**WORK TO COMPLETE**: Scan the entries below and say how many lines contain "resources". Write only the number.

**SUPPLIED DATA**:

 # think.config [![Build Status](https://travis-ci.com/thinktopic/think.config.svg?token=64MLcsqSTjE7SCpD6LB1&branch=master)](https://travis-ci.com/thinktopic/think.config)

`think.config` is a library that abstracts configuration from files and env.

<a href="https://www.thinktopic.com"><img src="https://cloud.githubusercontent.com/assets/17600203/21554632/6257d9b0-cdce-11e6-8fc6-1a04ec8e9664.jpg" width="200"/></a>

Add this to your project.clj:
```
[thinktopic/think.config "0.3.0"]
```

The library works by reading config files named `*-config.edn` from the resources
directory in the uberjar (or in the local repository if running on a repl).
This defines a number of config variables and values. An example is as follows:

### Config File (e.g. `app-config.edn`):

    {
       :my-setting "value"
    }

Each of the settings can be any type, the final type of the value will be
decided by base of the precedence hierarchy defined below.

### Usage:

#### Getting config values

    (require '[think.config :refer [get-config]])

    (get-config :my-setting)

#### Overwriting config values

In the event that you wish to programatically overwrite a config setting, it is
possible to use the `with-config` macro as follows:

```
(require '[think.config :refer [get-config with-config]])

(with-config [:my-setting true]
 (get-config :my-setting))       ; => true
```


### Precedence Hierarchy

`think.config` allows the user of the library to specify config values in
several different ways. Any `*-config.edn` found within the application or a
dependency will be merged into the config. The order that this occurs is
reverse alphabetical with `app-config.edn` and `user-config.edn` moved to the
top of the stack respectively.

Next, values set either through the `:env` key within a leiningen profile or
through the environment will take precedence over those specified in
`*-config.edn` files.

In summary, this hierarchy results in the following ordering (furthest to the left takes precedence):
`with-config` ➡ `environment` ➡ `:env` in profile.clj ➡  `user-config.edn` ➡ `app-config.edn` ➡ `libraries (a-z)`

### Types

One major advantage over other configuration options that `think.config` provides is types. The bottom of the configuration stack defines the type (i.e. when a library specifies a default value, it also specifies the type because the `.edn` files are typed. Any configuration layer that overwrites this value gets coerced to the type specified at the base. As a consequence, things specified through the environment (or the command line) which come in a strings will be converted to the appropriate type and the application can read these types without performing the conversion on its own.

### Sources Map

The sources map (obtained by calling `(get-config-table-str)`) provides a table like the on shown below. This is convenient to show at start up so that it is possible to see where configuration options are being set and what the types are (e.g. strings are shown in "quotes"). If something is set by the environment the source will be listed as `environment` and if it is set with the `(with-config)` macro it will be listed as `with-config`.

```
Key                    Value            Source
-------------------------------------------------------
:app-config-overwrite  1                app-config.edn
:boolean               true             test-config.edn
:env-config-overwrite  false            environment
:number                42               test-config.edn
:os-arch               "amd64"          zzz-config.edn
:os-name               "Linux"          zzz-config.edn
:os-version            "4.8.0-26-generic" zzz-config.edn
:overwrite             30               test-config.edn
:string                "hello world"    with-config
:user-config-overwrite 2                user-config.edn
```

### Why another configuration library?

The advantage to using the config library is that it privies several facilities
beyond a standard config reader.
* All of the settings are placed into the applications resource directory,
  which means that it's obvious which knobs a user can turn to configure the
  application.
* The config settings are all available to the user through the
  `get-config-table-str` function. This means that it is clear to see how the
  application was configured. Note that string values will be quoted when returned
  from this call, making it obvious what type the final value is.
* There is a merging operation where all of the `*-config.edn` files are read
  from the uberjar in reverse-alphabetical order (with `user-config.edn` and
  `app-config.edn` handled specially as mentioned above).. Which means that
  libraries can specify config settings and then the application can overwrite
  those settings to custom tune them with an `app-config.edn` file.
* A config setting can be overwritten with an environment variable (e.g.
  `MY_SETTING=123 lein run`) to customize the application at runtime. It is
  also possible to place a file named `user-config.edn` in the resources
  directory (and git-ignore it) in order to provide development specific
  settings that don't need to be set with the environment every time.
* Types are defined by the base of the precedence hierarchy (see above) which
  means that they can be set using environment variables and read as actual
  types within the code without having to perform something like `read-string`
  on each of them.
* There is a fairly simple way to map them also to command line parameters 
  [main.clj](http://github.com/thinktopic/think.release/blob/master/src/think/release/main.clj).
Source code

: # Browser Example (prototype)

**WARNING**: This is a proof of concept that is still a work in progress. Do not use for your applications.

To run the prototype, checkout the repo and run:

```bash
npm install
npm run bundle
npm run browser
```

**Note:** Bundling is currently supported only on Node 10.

**OUTPUT FOR THIS EXERCISE**: 2